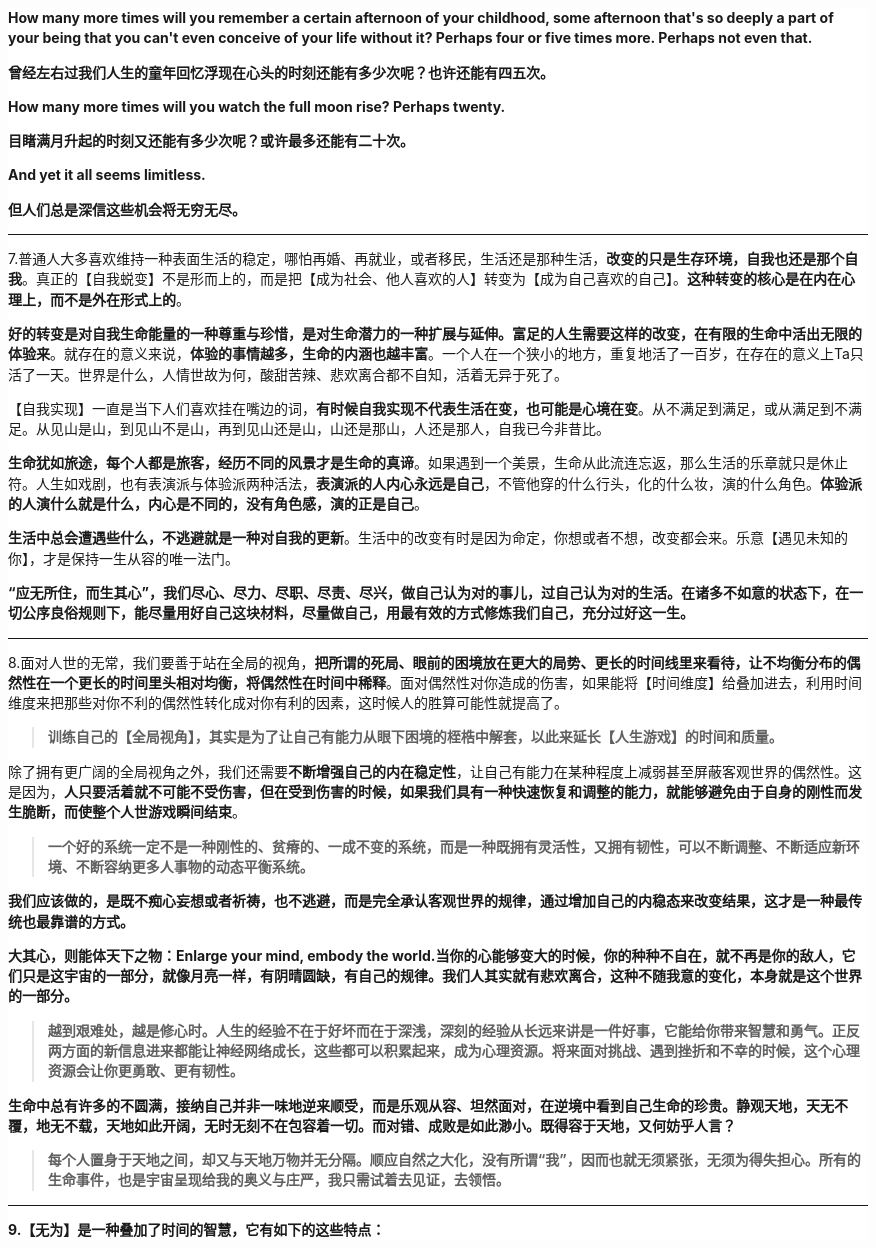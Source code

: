 **How many more times will you remember a certain afternoon of your childhood, some afternoon that's so deeply a part of your being that you can't even conceive of your life without it? Perhaps four or five times more. Perhaps not even that.**

**曾经左右过我们人生的童年回忆浮现在心头的时刻还能有多少次呢？也许还能有四五次。**

**How many more times will you watch the full moon rise? Perhaps twenty.**

**目睹满月升起的时刻又还能有多少次呢？或许最多还能有二十次。**

**And yet it all seems limitless.**

**但人们总是深信这些机会将无穷无尽。**

***

7.普通人大多喜欢维持一种表面生活的稳定，哪怕再婚、再就业，或者移民，生活还是那种生活，**改变的只是生存环境，自我也还是那个自我**。真正的【自我蜕变】不是形而上的，而是把【成为社会、他人喜欢的人】转变为【成为自己喜欢的自己】。**这种转变的核心是在内在心理上，而不是外在形式上的**。

**好的转变是对自我生命能量的一种尊重与珍惜，是对生命潜力的一种扩展与延伸。富足的人生需要这样的改变，在有限的生命中活出无限的体验来**。就存在的意义来说，**体验的事情越多，生命的内涵也越丰富**。一个人在一个狭小的地方，重复地活了一百岁，在存在的意义上Ta只活了一天。世界是什么，人情世故为何，酸甜苦辣、悲欢离合都不自知，活着无异于死了。

【自我实现】一直是当下人们喜欢挂在嘴边的词，**有时候自我实现不代表生活在变，也可能是心境在变**。从不满足到满足，或从满足到不满足。从见山是山，到见山不是山，再到见山还是山，山还是那山，人还是那人，自我已今非昔比。

**生命犹如旅途，每个人都是旅客，经历不同的风景才是生命的真谛**。如果遇到一个美景，生命从此流连忘返，那么生活的乐章就只是休止符。人生如戏剧，也有表演派与体验派两种活法，**表演派的人内心永远是自己**，不管他穿的什么行头，化的什么妆，演的什么角色。**体验派的人演什么就是什么，内心是不同的，没有角色感，演的正是自己**。

**生活中总会遭遇些什么，不逃避就是一种对自我的更新**。生活中的改变有时是因为命定，你想或者不想，改变都会来。乐意【遇见未知的你】，才是保持一生从容的唯一法门。

**“应无所住，而生其心”，我们尽心、尽力、尽职、尽责、尽兴，做自己认为对的事儿，过自己认为对的生活。在诸多不如意的状态下，在一切公序良俗规则下，能尽量用好自己这块材料，尽量做自己，用最有效的方式修炼我们自己，充分过好这一生。**

***

8.面对人世的无常，我们要善于站在全局的视角，**把所谓的死局、眼前的困境放在更大的局势、更长的时间线里来看待，让不均衡分布的偶然性在一个更长的时间里头相对均衡，将偶然性在时间中稀释**。面对偶然性对你造成的伤害，如果能将【时间维度】给叠加进去，利用时间维度来把那些对你不利的偶然性转化成对你有利的因素，这时候人的胜算可能性就提高了。

> **训练自己的【全局视角】，其实是为了让自己有能力从眼下困境的桎梏中解套，以此来延长【人生游戏】的时间和质量。**

除了拥有更广阔的全局视角之外，我们还需要**不断增强自己的内在稳定性**，让自己有能力在某种程度上减弱甚至屏蔽客观世界的偶然性。这是因为，**人只要活着就不可能不受伤害，但在受到伤害的时候，如果我们具有一种快速恢复和调整的能力，就能够避免由于自身的刚性而发生脆断，而使整个人世游戏瞬间结束**。

> **一个好的系统一定不是一种刚性的、贫瘠的、一成不变的系统，而是一种既拥有灵活性，又拥有韧性，可以不断调整、不断适应新环境、不断容纳更多人事物的动态平衡系统。**

**我们应该做的，是既不痴心妄想或者祈祷，也不逃避，而是完全承认客观世界的规律，通过增加自己的内稳态来改变结果，这才是一种最传统也最靠谱的方式。**

**大其心，则能体天下之物：Enlarge your mind, embody the world.当你的心能够变大的时候，你的种种不自在，就不再是你的敌人，它们只是这宇宙的一部分，就像月亮一样，有阴晴圆缺，有自己的规律。我们人其实就有悲欢离合，这种不随我意的变化，本身就是这个世界的一部分。**

> **越到艰难处，越是修心时。人生的经验不在于好坏而在于深浅，深刻的经验从长远来讲是一件好事，它能给你带来智慧和勇气。正反两方面的新信息进来都能让神经网络成长，这些都可以积累起来，成为心理资源。将来面对挑战、遇到挫折和不幸的时候，这个心理资源会让你更勇敢、更有韧性。**

**生命中总有许多的不圆满，接纳自己并非一味地逆来顺受，而是乐观从容、坦然面对，在逆境中看到自己生命的珍贵。静观天地，天无不覆，地无不载，天地如此开阔，无时无刻不在包容着一切。而对错、成败是如此渺小。既得容于天地，又何妨乎人言？**

> **每个人置身于天地之间，却又与天地万物并无分隔。顺应自然之大化，没有所谓“我”，因而也就无须紧张，无须为得失担心。所有的生命事件，也是宇宙呈现给我的奥义与庄严，我只需试着去见证，去领悟。**

***

**9.【无为】是一种叠加了时间的智慧，它有如下的这些特点：**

────────────────────

■ **What you will do**
Exactly as written above, print every line of the data but not its pictures.

■ **Task response**
Source code

: **How many more times will you remember a certain afternoon of your childhood, some afternoon that's so deeply a part of your being that you can't even conceive of your life without it? Perhaps four or five times more. Perhaps not even that.**

**曾经左右过我们人生的童年回忆浮现在心头的时刻还能有多少次呢？也许还能有四五次。**

**How many more times will you watch the full moon rise? Perhaps twenty.**

**目睹满月升起的时刻又还能有多少次呢？或许最多还能有二十次。**

**And yet it all seems limitless.**

**但人们总是深信这些机会将无穷无尽。**

***

7.普通人大多喜欢维持一种表面生活的稳定，哪怕再婚、再就业，或者移民，生活还是那种生活，**改变的只是生存环境，自我也还是那个自我**。真正的【自我蜕变】不是形而上的，而是把【成为社会、他人喜欢的人】转变为【成为自己喜欢的自己】。**这种转变的核心是在内在心理上，而不是外在形式上的**。

**好的转变是对自我生命能量的一种尊重与珍惜，是对生命潜力的一种扩展与延伸。富足的人生需要这样的改变，在有限的生命中活出无限的体验来**。就存在的意义来说，**体验的事情越多，生命的内涵也越丰富**。一个人在一个狭小的地方，重复地活了一百岁，在存在的意义上Ta只活了一天。世界是什么，人情世故为何，酸甜苦辣、悲欢离合都不自知，活着无异于死了。

【自我实现】一直是当下人们喜欢挂在嘴边的词，**有时候自我实现不代表生活在变，也可能是心境在变**。从不满足到满足，或从满足到不满足。从见山是山，到见山不是山，再到见山还是山，山还是那山，人还是那人，自我已今非昔比。

**生命犹如旅途，每个人都是旅客，经历不同的风景才是生命的真谛**。如果遇到一个美景，生命从此流连忘返，那么生活的乐章就只是休止符。人生如戏剧，也有表演派与体验派两种活法，**表演派的人内心永远是自己**，不管他穿的什么行头，化的什么妆，演的什么角色。**体验派的人演什么就是什么，内心是不同的，没有角色感，演的正是自己**。

**生活中总会遭遇些什么，不逃避就是一种对自我的更新**。生活中的改变有时是因为命定，你想或者不想，改变都会来。乐意【遇见未知的你】，才是保持一生从容的唯一法门。

**“应无所住，而生其心”，我们尽心、尽力、尽职、尽责、尽兴，做自己认为对的事儿，过自己认为对的生活。在诸多不如意的状态下，在一切公序良俗规则下，能尽量用好自己这块材料，尽量做自己，用最有效的方式修炼我们自己，充分过好这一生。**

***

8.面对人世的无常，我们要善于站在全局的视角，**把所谓的死局、眼前的困境放在更大的局势、更长的时间线里来看待，让不均衡分布的偶然性在一个更长的时间里头相对均衡，将偶然性在时间中稀释**。面对偶然性对你造成的伤害，如果能将【时间维度】给叠加进去，利用时间维度来把那些对你不利的偶然性转化成对你有利的因素，这时候人的胜算可能性就提高了。

> **训练自己的【全局视角】，其实是为了让自己有能力从眼下困境的桎梏中解套，以此来延长【人生游戏】的时间和质量。**

除了拥有更广阔的全局视角之外，我们还需要**不断增强自己的内在稳定性**，让自己有能力在某种程度上减弱甚至屏蔽客观世界的偶然性。这是因为，**人只要活着就不可能不受伤害，但在受到伤害的时候，如果我们具有一种快速恢复和调整的能力，就能够避免由于自身的刚性而发生脆断，而使整个人世游戏瞬间结束**。

> **一个好的系统一定不是一种刚性的、贫瘠的、一成不变的系统，而是一种既拥有灵活性，又拥有韧性，可以不断调整、不断适应新环境、不断容纳更多人事物的动态平衡系统。**

**我们应该做的，是既不痴心妄想或者祈祷，也不逃避，而是完全承认客观世界的规律，通过增加自己的内稳态来改变结果，这才是一种最传统也最靠谱的方式。**

**大其心，则能体天下之物：Enlarge your mind, embody the world.当你的心能够变大的时候，你的种种不自在，就不再是你的敌人，它们只是这宇宙的一部分，就像月亮一样，有阴晴圆缺，有自己的规律。我们人其实就有悲欢离合，这种不随我意的变化，本身就是这个世界的一部分。**

> **越到艰难处，越是修心时。人生的经验不在于好坏而在于深浅，深刻的经验从长远来讲是一件好事，它能给你带来智慧和勇气。正反两方面的新信息进来都能让神经网络成长，这些都可以积累起来，成为心理资源。将来面对挑战、遇到挫折和不幸的时候，这个心理资源会让你更勇敢、更有韧性。**

**生命中总有许多的不圆满，接纳自己并非一味地逆来顺受，而是乐观从容、坦然面对，在逆境中看到自己生命的珍贵。静观天地，天无不覆，地无不载，天地如此开阔，无时无刻不在包容着一切。而对错、成败是如此渺小。既得容于天地，又何妨乎人言？**

> **每个人置身于天地之间，却又与天地万物并无分隔。顺应自然之大化，没有所谓“我”，因而也就无须紧张，无须为得失担心。所有的生命事件，也是宇宙呈现给我的奥义与庄严，我只需试着去见证，去领悟。**

***

**9.【无为】是一种叠加了时间的智慧，它有如下的这些特点：**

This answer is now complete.